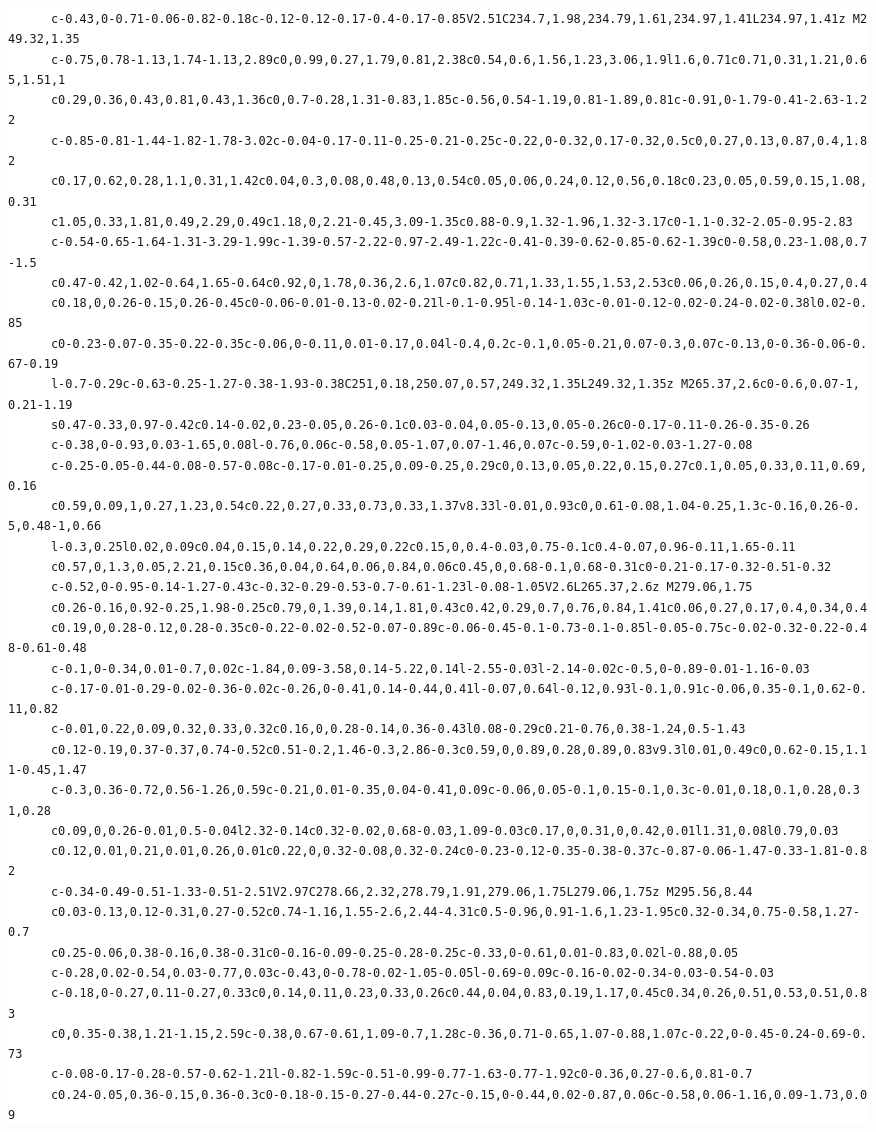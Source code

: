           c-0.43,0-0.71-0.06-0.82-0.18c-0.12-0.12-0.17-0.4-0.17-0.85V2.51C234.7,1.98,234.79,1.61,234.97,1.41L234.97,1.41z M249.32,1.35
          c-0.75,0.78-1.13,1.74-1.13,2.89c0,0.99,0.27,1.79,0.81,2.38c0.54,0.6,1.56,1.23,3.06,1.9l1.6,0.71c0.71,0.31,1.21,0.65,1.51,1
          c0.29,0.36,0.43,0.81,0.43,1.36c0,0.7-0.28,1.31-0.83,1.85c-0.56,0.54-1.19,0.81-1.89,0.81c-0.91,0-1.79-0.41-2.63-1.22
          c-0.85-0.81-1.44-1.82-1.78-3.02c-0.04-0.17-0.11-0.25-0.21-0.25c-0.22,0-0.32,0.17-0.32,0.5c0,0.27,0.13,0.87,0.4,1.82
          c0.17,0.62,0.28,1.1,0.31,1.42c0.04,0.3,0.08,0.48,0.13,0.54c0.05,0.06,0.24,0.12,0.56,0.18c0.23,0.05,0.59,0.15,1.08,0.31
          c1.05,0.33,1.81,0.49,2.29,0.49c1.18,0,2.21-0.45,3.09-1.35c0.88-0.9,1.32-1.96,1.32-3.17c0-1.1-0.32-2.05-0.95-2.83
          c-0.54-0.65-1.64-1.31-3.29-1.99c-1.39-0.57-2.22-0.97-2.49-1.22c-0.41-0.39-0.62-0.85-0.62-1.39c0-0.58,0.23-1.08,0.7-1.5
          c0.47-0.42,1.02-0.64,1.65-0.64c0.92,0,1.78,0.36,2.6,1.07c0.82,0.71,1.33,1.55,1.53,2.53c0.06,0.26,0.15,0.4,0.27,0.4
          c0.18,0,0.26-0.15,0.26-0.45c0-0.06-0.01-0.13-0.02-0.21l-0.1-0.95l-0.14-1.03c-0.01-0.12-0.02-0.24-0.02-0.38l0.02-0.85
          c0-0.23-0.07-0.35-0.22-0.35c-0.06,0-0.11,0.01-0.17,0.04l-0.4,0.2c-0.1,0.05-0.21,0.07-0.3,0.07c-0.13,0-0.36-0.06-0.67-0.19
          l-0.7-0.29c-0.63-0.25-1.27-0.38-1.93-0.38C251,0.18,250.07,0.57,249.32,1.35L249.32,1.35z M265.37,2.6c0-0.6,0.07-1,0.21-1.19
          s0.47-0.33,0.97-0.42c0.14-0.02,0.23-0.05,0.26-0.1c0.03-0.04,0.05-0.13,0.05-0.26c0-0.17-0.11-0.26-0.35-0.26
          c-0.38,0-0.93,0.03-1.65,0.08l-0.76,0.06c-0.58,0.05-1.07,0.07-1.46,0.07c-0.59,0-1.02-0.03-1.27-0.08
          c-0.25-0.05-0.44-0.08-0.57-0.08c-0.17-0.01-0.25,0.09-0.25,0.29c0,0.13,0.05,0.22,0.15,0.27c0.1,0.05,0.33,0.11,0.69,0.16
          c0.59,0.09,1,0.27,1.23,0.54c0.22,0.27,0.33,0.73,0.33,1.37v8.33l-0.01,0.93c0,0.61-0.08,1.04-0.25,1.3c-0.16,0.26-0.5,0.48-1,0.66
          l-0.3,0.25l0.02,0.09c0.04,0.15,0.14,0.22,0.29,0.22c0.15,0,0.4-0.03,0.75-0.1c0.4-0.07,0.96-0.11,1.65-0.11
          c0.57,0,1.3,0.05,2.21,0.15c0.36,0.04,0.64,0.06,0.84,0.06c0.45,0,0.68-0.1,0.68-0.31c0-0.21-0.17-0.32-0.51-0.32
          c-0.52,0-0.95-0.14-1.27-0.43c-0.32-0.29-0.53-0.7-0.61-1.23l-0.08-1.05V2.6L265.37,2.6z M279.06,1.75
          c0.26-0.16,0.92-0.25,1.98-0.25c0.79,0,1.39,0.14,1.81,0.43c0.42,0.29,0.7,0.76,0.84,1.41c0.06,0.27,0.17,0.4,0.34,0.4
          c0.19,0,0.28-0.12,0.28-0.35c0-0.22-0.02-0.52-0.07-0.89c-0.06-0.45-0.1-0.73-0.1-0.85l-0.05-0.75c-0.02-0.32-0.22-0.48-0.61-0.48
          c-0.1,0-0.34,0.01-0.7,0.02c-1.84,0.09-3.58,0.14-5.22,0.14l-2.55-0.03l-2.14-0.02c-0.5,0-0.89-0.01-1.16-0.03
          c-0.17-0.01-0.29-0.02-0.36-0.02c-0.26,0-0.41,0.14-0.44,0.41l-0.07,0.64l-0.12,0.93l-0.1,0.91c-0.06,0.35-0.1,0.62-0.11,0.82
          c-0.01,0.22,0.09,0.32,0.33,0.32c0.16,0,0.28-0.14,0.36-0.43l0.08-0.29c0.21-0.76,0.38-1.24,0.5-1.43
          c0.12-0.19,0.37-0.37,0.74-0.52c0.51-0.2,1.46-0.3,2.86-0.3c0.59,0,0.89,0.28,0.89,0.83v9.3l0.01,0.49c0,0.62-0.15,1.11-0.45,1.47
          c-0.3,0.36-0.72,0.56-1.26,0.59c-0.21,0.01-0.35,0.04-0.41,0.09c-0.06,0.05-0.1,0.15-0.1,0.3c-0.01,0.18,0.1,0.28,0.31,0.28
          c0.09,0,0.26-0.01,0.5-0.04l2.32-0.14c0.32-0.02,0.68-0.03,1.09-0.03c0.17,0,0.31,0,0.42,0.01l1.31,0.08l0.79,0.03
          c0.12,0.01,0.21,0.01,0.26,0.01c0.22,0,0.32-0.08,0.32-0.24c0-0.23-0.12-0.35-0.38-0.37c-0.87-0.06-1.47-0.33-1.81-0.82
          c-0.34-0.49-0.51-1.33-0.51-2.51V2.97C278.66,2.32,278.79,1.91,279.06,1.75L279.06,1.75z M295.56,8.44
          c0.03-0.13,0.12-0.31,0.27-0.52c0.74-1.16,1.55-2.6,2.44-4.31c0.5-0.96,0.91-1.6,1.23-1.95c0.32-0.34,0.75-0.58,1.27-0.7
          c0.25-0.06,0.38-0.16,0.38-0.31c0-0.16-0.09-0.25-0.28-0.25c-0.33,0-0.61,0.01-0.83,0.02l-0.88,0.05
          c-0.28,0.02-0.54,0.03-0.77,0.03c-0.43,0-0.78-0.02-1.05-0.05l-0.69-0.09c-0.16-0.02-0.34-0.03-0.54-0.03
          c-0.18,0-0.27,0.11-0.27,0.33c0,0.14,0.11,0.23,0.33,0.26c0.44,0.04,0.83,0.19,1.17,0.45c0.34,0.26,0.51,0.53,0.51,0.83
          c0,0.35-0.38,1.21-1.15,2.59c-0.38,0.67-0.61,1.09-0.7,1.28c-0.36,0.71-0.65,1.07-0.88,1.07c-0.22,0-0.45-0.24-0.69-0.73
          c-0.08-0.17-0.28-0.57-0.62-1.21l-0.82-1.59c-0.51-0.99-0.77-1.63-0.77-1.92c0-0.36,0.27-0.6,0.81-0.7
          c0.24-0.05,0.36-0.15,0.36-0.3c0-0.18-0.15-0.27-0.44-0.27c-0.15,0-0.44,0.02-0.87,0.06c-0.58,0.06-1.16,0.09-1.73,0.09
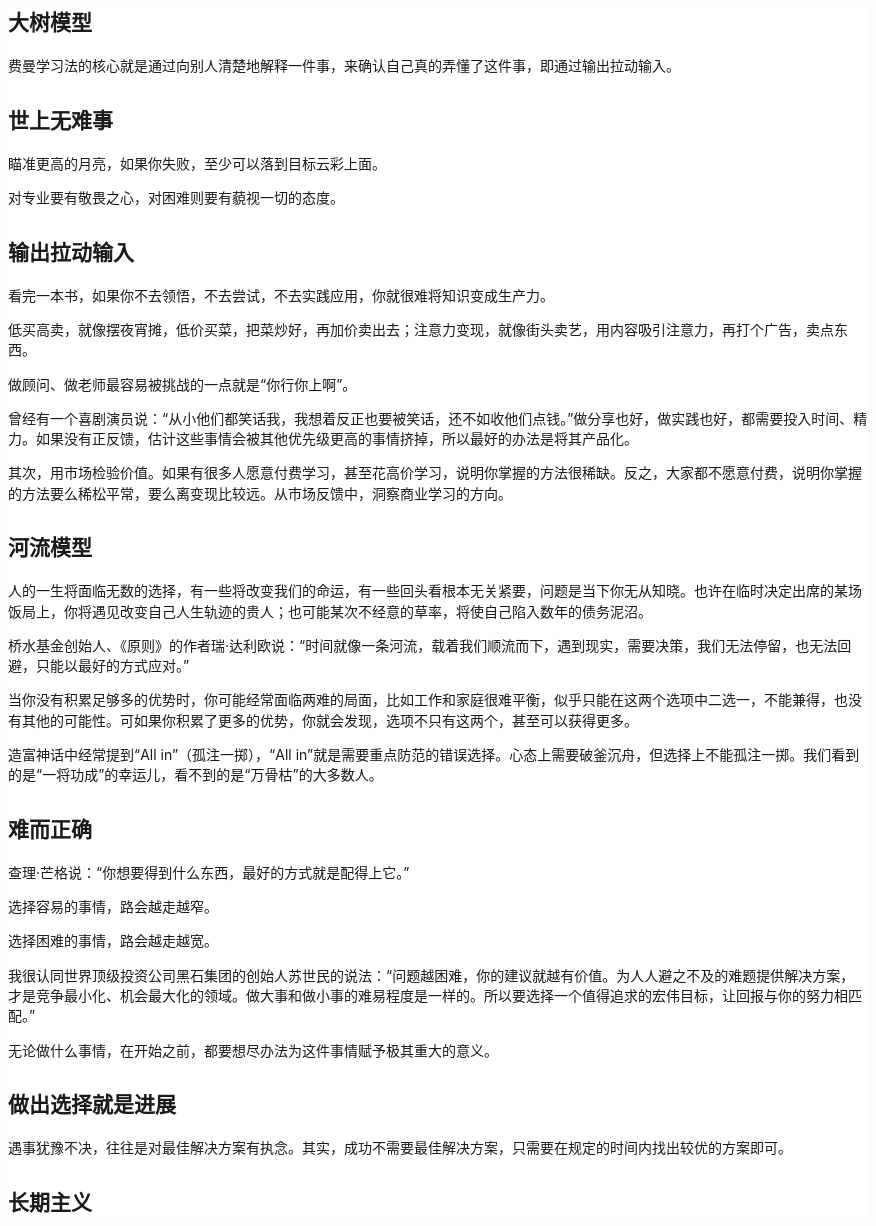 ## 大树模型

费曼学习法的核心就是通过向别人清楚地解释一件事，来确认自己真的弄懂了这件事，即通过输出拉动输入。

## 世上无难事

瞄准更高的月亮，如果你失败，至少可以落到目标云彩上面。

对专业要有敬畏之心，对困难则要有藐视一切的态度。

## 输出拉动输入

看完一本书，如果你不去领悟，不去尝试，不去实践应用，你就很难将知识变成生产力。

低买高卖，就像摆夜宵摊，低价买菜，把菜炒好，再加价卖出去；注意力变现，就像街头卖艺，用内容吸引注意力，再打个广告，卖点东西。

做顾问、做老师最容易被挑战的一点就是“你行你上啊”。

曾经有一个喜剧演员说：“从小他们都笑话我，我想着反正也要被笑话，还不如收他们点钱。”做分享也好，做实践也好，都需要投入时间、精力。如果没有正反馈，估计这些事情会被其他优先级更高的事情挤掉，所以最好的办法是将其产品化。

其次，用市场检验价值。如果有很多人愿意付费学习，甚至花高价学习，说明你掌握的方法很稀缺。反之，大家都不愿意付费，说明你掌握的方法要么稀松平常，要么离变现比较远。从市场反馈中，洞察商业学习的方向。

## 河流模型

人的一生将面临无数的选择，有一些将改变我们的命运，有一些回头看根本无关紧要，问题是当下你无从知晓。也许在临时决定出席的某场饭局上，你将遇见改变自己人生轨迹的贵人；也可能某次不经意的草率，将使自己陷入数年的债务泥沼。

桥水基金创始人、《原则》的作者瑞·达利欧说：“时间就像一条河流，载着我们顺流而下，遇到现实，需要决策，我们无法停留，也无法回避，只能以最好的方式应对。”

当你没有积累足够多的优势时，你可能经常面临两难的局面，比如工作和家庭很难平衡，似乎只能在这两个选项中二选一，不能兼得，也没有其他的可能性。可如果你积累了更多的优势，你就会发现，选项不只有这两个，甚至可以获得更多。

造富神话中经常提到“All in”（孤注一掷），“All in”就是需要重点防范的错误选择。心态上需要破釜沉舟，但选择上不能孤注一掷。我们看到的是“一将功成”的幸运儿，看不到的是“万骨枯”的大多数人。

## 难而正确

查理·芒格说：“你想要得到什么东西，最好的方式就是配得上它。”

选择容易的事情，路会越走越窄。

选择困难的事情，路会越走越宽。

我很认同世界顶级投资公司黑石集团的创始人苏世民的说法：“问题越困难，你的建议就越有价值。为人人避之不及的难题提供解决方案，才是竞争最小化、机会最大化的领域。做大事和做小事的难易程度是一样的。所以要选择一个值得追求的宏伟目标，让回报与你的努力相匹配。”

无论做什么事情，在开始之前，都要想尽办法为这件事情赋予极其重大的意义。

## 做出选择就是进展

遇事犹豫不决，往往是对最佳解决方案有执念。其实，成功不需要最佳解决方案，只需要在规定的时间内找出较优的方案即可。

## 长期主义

● ● ● ●

YOUR ASSIGNMENT
Nothing but the lines from the one holding "## 做出选择就是进展" to the end of the entries should be returned, each exactly as it stands.

SOLUTION
## 做出选择就是进展

遇事犹豫不决，往往是对最佳解决方案有执念。其实，成功不需要最佳解决方案，只需要在规定的时间内找出较优的方案即可。

## 长期主义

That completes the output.